Dog chasing tale. That was sorta tha whole point I was making, that ANY morality--not just my personal ones--are at odds with most people in this and most any other sport.

And, yeah, you're right that there will never be any rulebook, constitution, set of legislation or moral code that can exhaustively define the entire scope of life and every little detail of how we should or should not behave. Of course there is a whole lot of societal dependency on a basic and universally understood moral consensus although we shouldn't be so surprised when peeps take advantage of the openness in a Nietzschean way.

Part of Chicago's point is right that we should blame a league for a lack of real control that not only allows but by default encourages doing something that is not only grossly unsafe but very unfair (until actually all the players follow suit). But Robbo was right when he expressed how morally dispicable gun cheats (especially velocity ramping) are. Even in an everybody's-doing-it-because-we-can milieu such people should--if they could be--held accountable for choosing such behavior and hung out to dry.

Having said that the only moral choices would be to not participate in such a league or do as Robbo has talked about his team doing, participate without such cheating and recognize with leanness of heart that their results most likely would be much better if they joined the crowd.
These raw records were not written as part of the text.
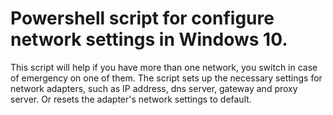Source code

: # Powershell script for configure network settings in Windows 10.

This script will help if you have more than one network, you switch in case of emergency on one of them.
The script sets up the necessary settings for network adapters, such as IP address, dns server, gateway and proxy server. Or resets the adapter's network settings to default.
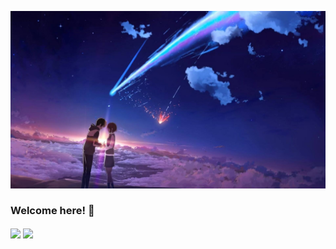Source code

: ![banner](./assets/images/your-name.jpeg)
### Welcome here! 👋
<img align="center" src="https://github-readme-stats.vercel.app/api?username=m7yue&show_icons=true&count_private=true&theme=algolia" />
<img align="center" src="https://github-readme-stats.vercel.app/api/top-langs/?username=m7yue&hide=html&theme=algolia&count_private=false" />
<!--
**m7yue/m7yue** is a ✨ _special_ ✨ repository because its `README.md` (this file) appears on your GitHub profile.

Here are some ideas to get you started:

- 🔭 I’m currently working on ...
- 🌱 I’m currently learning ...
- 👯 I’m looking to collaborate on ...
- 🤔 I’m looking for help with ...
- 💬 Ask me about ...
- 📫 How to reach me: ...
- 😄 Pronouns: ...
- ⚡ Fun fact: ...
-->
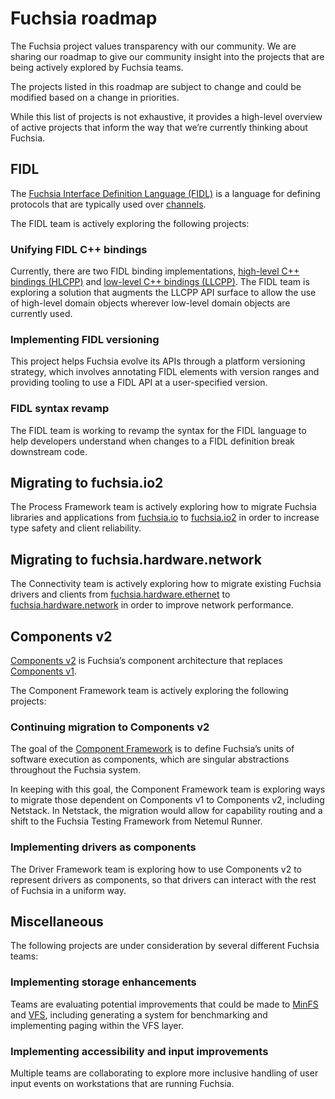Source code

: # Fuchsia roadmap

The Fuchsia project values transparency with our community. We are sharing
our roadmap to give our community insight into the projects that are being
actively explored by Fuchsia teams.

The projects listed in this roadmap are subject to change and could
be modified based on a change in priorities.

While this list of projects is not exhaustive, it provides a high-level overview
of active projects that inform the way that we’re currently thinking about
Fuchsia.

## FIDL

The [Fuchsia Interface Definition Language (FIDL)](/docs/glossary.md#fidl)
is a language for defining protocols that are typically used over [channels](/docs/glossary.md#channel).

The FIDL team is actively exploring the following projects:

### Unifying FIDL C++ bindings

Currently, there are two FIDL binding implementations, [high-level C++ bindings (HLCPP)](/docs/reference/fidl/bindings/hlcpp-bindings.md)
and [low-level C++ bindings (LLCPP)](/docs/reference/fidl/bindings/llcpp-bindings.md).
The FIDL team is exploring a solution that augments the LLCPP API surface to
allow the use of high-level domain objects wherever low-level domain objects
are currently used.

### Implementing FIDL versioning

This project helps Fuchsia evolve its APIs through a platform
versioning strategy, which involves annotating FIDL elements with version ranges
and providing tooling to use a FIDL API at a user-specified version.

### FIDL syntax revamp

The FIDL team is working to revamp the syntax for the FIDL language to help
developers understand when changes to a FIDL definition break downstream code.

## Migrating to fuchsia.io2

The Process Framework team is actively exploring how to migrate Fuchsia
libraries and applications from [fuchsia.io](https://fuchsia.googlesource.com/fuchsia/+/master/sdk/fidl/fuchsia.io/)
to [fuchsia.io2](https://fuchsia.googlesource.com/fuchsia/+/master/sdk/fidl/fuchsia.io2/)
in order to increase type safety and client reliability.

## Migrating to fuchsia.hardware.network

The Connectivity team is actively exploring how to migrate existing Fuchsia
drivers and clients from [fuchsia.hardware.ethernet](https://fuchsia.googlesource.com/fuchsia/+/master/sdk/fidl/fuchsia.hardware.ethernet/)
to [fuchsia.hardware.network](https://fuchsia.googlesource.com/fuchsia/+/master/sdk/fidl/fuchsia.hardware.network/)
in order to improve network performance.

## Components v2

[Components v2](/docs/glossary.md#components-v2) is
Fuchsia’s component architecture that replaces [Components v1](/docs/glossary.md#components-v1).

The Component Framework team is actively exploring the following projects:

### Continuing migration to Components v2

The goal of the [Component Framework](/docs/glossary.md#component-framework)
is to define Fuchsia’s units of software execution as components, which are
singular abstractions throughout the Fuchsia system.

In keeping with this goal, the Component Framework team is exploring ways to
migrate those dependent on Components v1 to Components v2, including Netstack.
In Netstack, the migration would allow for capability routing and a shift to the
Fuchsia Testing Framework from Netemul Runner.

### Implementing drivers as components

The Driver Framework team is exploring how to use Components v2 to represent
drivers as components, so that drivers can interact with the rest of Fuchsia
in a uniform way.

## Miscellaneous

The following projects are under consideration by several different Fuchsia
teams:

### Implementing storage enhancements

Teams are evaluating potential improvements that could be
made to [MinFS](/docs/concepts/filesystems/minfs.md)
and [VFS](/docs/concepts/system/life_of_an_open.md#vfs_layer),
including generating a system for benchmarking and implementing paging within
the VFS layer.

### Implementing accessibility and input improvements

Multiple teams are collaborating to explore more inclusive handling of user
input events on workstations that are running Fuchsia.

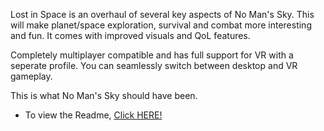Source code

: Lost in Space is an overhaul of several key aspects of No Man's Sky. This will make planet/space exploration, survival and combat more interesting and fun. It comes with improved visuals and QoL features.

Completely multiplayer compatible and has full support for VR with a seperate profile. You can seamlessly switch between desktop and VR gameplay.

This is what No Man's Sky should have been.

* To view the Readme, [Click HERE!](https://docs.google.com/document/d/1X8l37sLQA35d1w8n3LTyDeW4tC7fmeCjAKmLZGhzgnw/edit?usp=sharing)
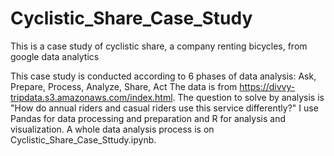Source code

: # Cyclistic_Share_Case_Study
This is a case study of cyclistic share, a company renting bicycles, from google data analytics

This case study is conducted according to 6 phases of data analysis: Ask, Prepare, Process, Analyze, Share, Act
The data is from https://divvy-tripdata.s3.amazonaws.com/index.html.
The question to solve by analysis is "How do annual riders and casual riders use this service differently?"
I use Pandas for data processing and preparation and R for analysis and visualization.
A whole data analysis process is on Cyclistic_Share_Case_Sttudy.ipynb.
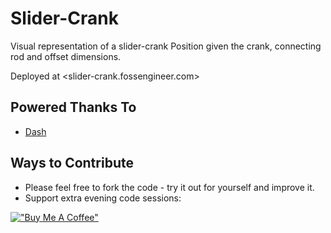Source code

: # Slider-Crank

Visual representation of a slider-crank Position given the crank, connecting rod and offset dimensions.

Deployed at <slider-crank.fossengineer.com>

## Powered Thanks To

* [Dash](https://github.com/plotly/dash)

## Ways to Contribute

* Please feel free to fork the code - try it out for yourself and improve it.
* Support extra evening code sessions:

[!["Buy Me A Coffee"](https://www.buymeacoffee.com/assets/img/custom_images/orange_img.png)](https://www.buymeacoffee.com/FossEngineer)
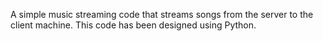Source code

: A simple music streaming code that streams songs from the server to the client machine.
This code has been designed using Python.
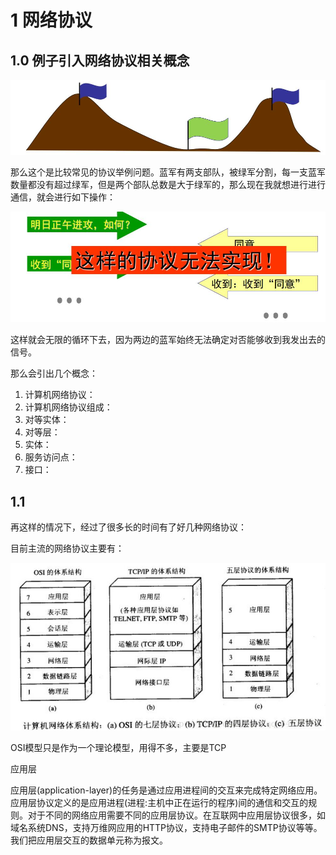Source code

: <!--
 * @Author: your name
 * @Date: 2020-04-18 08:42:44
 * @LastEditTime: 2020-04-30 07:46:45
 * @LastEditors: Please set LastEditors
 * @Description: In User Settings Edit
 * @FilePath: \JavaScholar\docs\2.net\3.TCP\1-TCP.md
 -->

# 1 网络协议

## 1.0 例子引入网络协议相关概念

![avatar](./assets/1-1.jpg)

那么这个是比较常见的协议举例问题。蓝军有两支部队，被绿军分割，每一支蓝军数量都没有超过绿军，但是两个部队总数是大于绿军的，那么现在我就想进行进行通信，就会进行如下操作：

![avatar](./assets/1-2.jpg)

这样就会无限的循环下去，因为两边的蓝军始终无法确定对否能够收到我发出去的信号。

那么会引出几个概念：

1. 计算机网络协议：
2. 计算机网络协议组成：
3. 对等实体：
4. 对等层：
5. 实体：
6. 服务访问点：
7. 接口：

## 1.1 

再这样的情况下，经过了很多长的时间有了好几种网络协议：

目前主流的网络协议主要有：

![avatar](./assets/1-3.jpg)

OSI模型只是作为一个理论模型，用得不多，主要是TCP

应⽤层

应用层(application-layer)的任务是通过应用进程间的交互来完成特定网络应用。应用层协议定义的是应用进程(进程:主机中正在运行的程序)间的通信和交互的规则。对于不同的网络应用需要不同的应用层协议。在互联网中应用层协议很多，如域名系统DNS，支持万维网应用的HTTP协议，支持电子邮件的SMTP协议等等。我们把应用层交互的数据单元称为报文。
That, however, doesn't bring home the bacon...and it sucks that such choices would have to be made.
 
Which brings everyone back to the question most have long pondered, which is, 'Why the **** don't the NPPL do 15BPS cap FA and have done with it?'

Anyway, where's Telford? Let's get this back on track cos I wanna know if he thinks he has revolutionized tha sport and that every player out there owes him a beer.
 

Baca Loco

Ex-Fun Police
TJ Lambini said:
No argument here, but that does not mean a guy can't bemoan tha modern trends in sportsmanship and personal responsibility, or lack of it.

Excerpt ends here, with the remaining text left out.